Now what if you’re starting to think that expectations are more trouble than they’re worth. Perhaps you’d like to just follow the cynics advice of “Blessed are those who expect nothing, for they shall never be disappointed.” Maybe it’d just be easier to switch your life to auto-pilot and see where it goes. Well, you could. There’d be no shortage of people who would steer you with their own expectations.
To illustrate, I can remember mentioning to my boss several years ago that I really needed someone to help me with some very technical material.
“Oh, just give it to Bill,” he said.
“But he seems so busy,” I replied.
“Yeah, that’s we you give it to him,” my boss said. “If you have work that needs to get done, give it to the busiest guy ’cause he’s the one who’s doing stuff.”
Now let’s look at the situation from Bill’s perspective. Things are fine if he loves being involved with everything at work, and he’s trying to be the first guy people think of. Maybe he has an expectation of eventually being promoted or at least feeling like an integral part of the company. But what if he’s an auto-pilot kind-of guy. He might just go home with an ever-growing stack of paper to go through in the evening. It seems the faster he plows through it, the more work he gets. If we don’t have goals or dreams for ourselves, there’s no shortage of people who take our reins and have us work towards their expectations.
Bill like all of us needs to assess his situation. Is his situation in harmony with the life he would like to be living? What gets him excited? Is there something he’d like to be doing in the evenings besides paperwork? Bill can’t become his best self if he doesn’t take the time to understand what he wants and to chart a course in that direction.

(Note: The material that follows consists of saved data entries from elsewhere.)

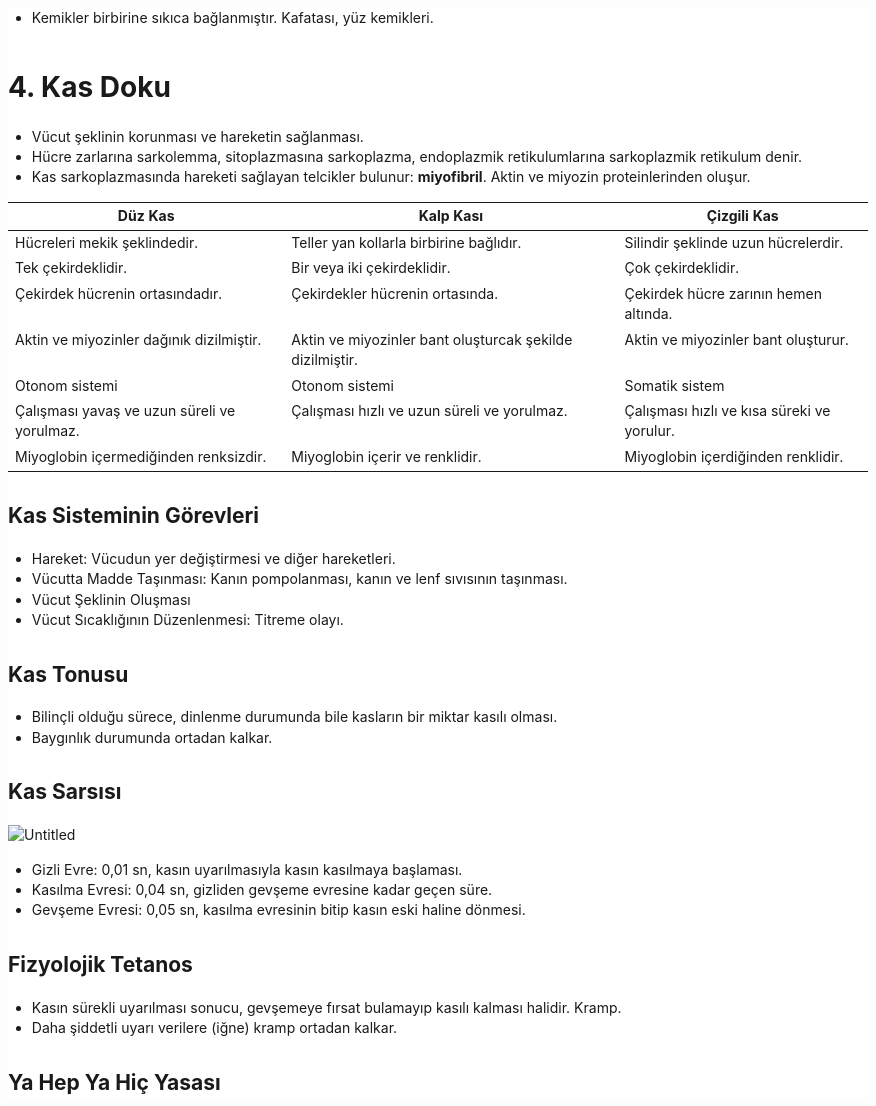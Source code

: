 - Kemikler birbirine sıkıca bağlanmıştır. Kafatası, yüz kemikleri.

# 4. Kas Doku

- Vücut şeklinin korunması ve hareketin sağlanması.
- Hücre zarlarına sarkolemma, sitoplazmasına sarkoplazma, endoplazmik retikulumlarına sarkoplazmik retikulum denir.
- Kas sarkoplazmasında hareketi sağlayan telcikler bulunur: ********************miyofibril********************. Aktin ve miyozin proteinlerinden oluşur.

| Düz Kas | Kalp Kası | Çizgili Kas |
| --- | --- | --- |
| Hücreleri mekik şeklindedir. | Teller yan kollarla birbirine bağlıdır. | Silindir şeklinde uzun hücrelerdir. |
| Tek çekirdeklidir. | Bir veya iki çekirdeklidir. | Çok çekirdeklidir. |
| Çekirdek hücrenin ortasındadır. | Çekirdekler hücrenin ortasında. | Çekirdek hücre zarının hemen altında. |
| Aktin ve miyozinler dağınık dizilmiştir. | Aktin ve miyozinler bant oluşturcak şekilde dizilmiştir. | Aktin ve miyozinler bant oluşturur. |
| Otonom sistemi | Otonom sistemi | Somatik sistem |
| Çalışması yavaş ve uzun süreli ve yorulmaz. | Çalışması hızlı ve uzun süreli ve yorulmaz. | Çalışması hızlı ve kısa süreki ve yorulur. |
| Miyoglobin içermediğinden renksizdir. | Miyoglobin içerir ve renklidir. | Miyoglobin içerdiğinden renklidir. |

## Kas Sisteminin Görevleri

- Hareket: Vücudun yer değiştirmesi ve diğer hareketleri.
- Vücutta Madde Taşınması: Kanın pompolanması, kanın ve lenf sıvısının taşınması.
- Vücut Şeklinin Oluşması
- Vücut Sıcaklığının Düzenlenmesi: Titreme olayı.

## Kas Tonusu

- Bilinçli olduğu sürece, dinlenme durumunda bile kasların bir miktar kasılı olması.
- Baygınlık durumunda ortadan kalkar.

## Kas Sarsısı

![Untitled](Biyoloji%201%20Do%CC%88nem%203%20Yaz%C4%B1l%C4%B1/Untitled.png)

- Gizli Evre: 0,01 sn, kasın uyarılmasıyla kasın kasılmaya başlaması.
- Kasılma Evresi: 0,04 sn, gizliden gevşeme evresine kadar geçen süre.
- Gevşeme Evresi: 0,05 sn, kasılma evresinin bitip kasın eski haline dönmesi.

## Fizyolojik Tetanos

- Kasın sürekli uyarılması sonucu, gevşemeye fırsat bulamayıp kasılı kalması halidir. Kramp.
- Daha şiddetli uyarı verilere (iğne) kramp ortadan kalkar.

## Ya Hep Ya Hiç Yasası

For another auto-pilot example, we could return to Princess Elizabeth, our Paper Bag Princess. Plans were in place for her to marry Prince Ronald. That’s probably what the whole kingdom was expecting her to do. And while the last illustration in the book shows her leaping for joy as she charges into her Ronald-free future, she probably later had to face parents who were less than excited about her news. She could’ve just caved to the pressure of others expectations. She could’ve gone home and got dressed up, made herself pretty, like Prince Ronald wanted, and then gone ahead with the upcoming wedding. That’s what would’ve happened if she were steered by others’ expectations. But we know from the last line of the story that things ended up her own way: “They didn’t get married after all.”
We are all ultimately responsible for the direction of our lives. We have the responsibility to get to know ourselves, to discover what we’re truly capable of and to determine where we want our lives to go. We have free will, and life is filled with choices. Even if we choose not to take an active role in establishing our life’s direction, we’re still making a choice – we’re choosing to surrender our will to the expectations of others. So how do we manage expectations ourselves? Perhaps these Buddhist words may help:
Be ye lamps unto yourselves;
be/ your own confidence.
Hold to the truth
within/ yourselves as to the only lamp.
Finally, as we move now into the future, may we all dream big dreams and not be afraid to create our own truly great expectations.
Delivered on July 24, 2005 at Wildflower Church, Austin, Texas, U.S.A.